### Activity
Copy each line from the records below in which the word "Insurance" is found.
(Data extract Opens)
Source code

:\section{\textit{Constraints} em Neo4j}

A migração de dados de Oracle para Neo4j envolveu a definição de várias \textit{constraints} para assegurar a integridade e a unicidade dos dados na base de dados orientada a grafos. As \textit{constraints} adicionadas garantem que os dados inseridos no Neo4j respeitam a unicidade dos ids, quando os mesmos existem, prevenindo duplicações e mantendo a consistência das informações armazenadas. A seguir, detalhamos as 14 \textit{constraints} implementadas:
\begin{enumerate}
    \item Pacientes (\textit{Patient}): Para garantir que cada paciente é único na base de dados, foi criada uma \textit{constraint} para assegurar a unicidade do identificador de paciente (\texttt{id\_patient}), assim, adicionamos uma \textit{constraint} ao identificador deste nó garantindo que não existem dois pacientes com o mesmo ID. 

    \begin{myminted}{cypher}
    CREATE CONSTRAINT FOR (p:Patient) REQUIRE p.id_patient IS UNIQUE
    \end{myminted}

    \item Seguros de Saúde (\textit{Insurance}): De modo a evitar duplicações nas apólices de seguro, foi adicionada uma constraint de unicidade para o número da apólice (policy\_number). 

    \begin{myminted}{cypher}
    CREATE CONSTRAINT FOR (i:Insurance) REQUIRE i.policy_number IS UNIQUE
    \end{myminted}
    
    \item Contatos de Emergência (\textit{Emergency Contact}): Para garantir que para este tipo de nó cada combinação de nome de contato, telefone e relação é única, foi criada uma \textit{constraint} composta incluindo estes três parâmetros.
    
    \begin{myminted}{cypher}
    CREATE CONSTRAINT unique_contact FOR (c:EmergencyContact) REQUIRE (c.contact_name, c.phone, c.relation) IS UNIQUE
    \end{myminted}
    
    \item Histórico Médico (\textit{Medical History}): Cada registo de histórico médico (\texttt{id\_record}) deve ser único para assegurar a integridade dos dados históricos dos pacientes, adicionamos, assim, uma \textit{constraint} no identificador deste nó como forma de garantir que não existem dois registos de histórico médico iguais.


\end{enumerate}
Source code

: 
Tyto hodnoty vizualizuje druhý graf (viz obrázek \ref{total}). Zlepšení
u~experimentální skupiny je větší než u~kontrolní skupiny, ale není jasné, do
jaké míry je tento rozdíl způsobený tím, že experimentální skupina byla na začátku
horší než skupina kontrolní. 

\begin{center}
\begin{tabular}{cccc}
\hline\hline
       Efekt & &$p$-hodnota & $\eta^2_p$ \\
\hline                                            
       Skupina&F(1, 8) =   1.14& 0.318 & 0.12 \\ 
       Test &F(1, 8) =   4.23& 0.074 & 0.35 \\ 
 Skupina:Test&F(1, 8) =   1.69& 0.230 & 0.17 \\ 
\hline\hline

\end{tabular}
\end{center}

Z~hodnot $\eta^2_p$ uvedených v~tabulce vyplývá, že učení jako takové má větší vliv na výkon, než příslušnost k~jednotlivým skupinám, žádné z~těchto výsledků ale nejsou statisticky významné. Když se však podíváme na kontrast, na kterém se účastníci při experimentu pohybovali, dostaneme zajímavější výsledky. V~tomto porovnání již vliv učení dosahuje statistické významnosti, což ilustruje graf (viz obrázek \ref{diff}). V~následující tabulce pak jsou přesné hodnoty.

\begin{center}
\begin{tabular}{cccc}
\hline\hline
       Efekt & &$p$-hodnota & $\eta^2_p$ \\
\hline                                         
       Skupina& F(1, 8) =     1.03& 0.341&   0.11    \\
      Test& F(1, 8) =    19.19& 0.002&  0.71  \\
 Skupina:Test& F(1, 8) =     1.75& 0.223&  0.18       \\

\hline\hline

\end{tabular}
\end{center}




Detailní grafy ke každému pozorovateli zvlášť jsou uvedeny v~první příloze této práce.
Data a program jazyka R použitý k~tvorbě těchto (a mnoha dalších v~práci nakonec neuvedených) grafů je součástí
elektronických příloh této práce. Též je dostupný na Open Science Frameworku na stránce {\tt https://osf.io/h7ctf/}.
(Data extract Closes)
### Solution to this task
    \item Seguros de Saúde (\textit{Insurance}): De modo a evitar duplicações nas apólices de seguro, foi adicionada uma constraint de unicidade para o número da apólice (policy\_number). 
    CREATE CONSTRAINT FOR (i:Insurance) REQUIRE i.policy_number IS UNIQUE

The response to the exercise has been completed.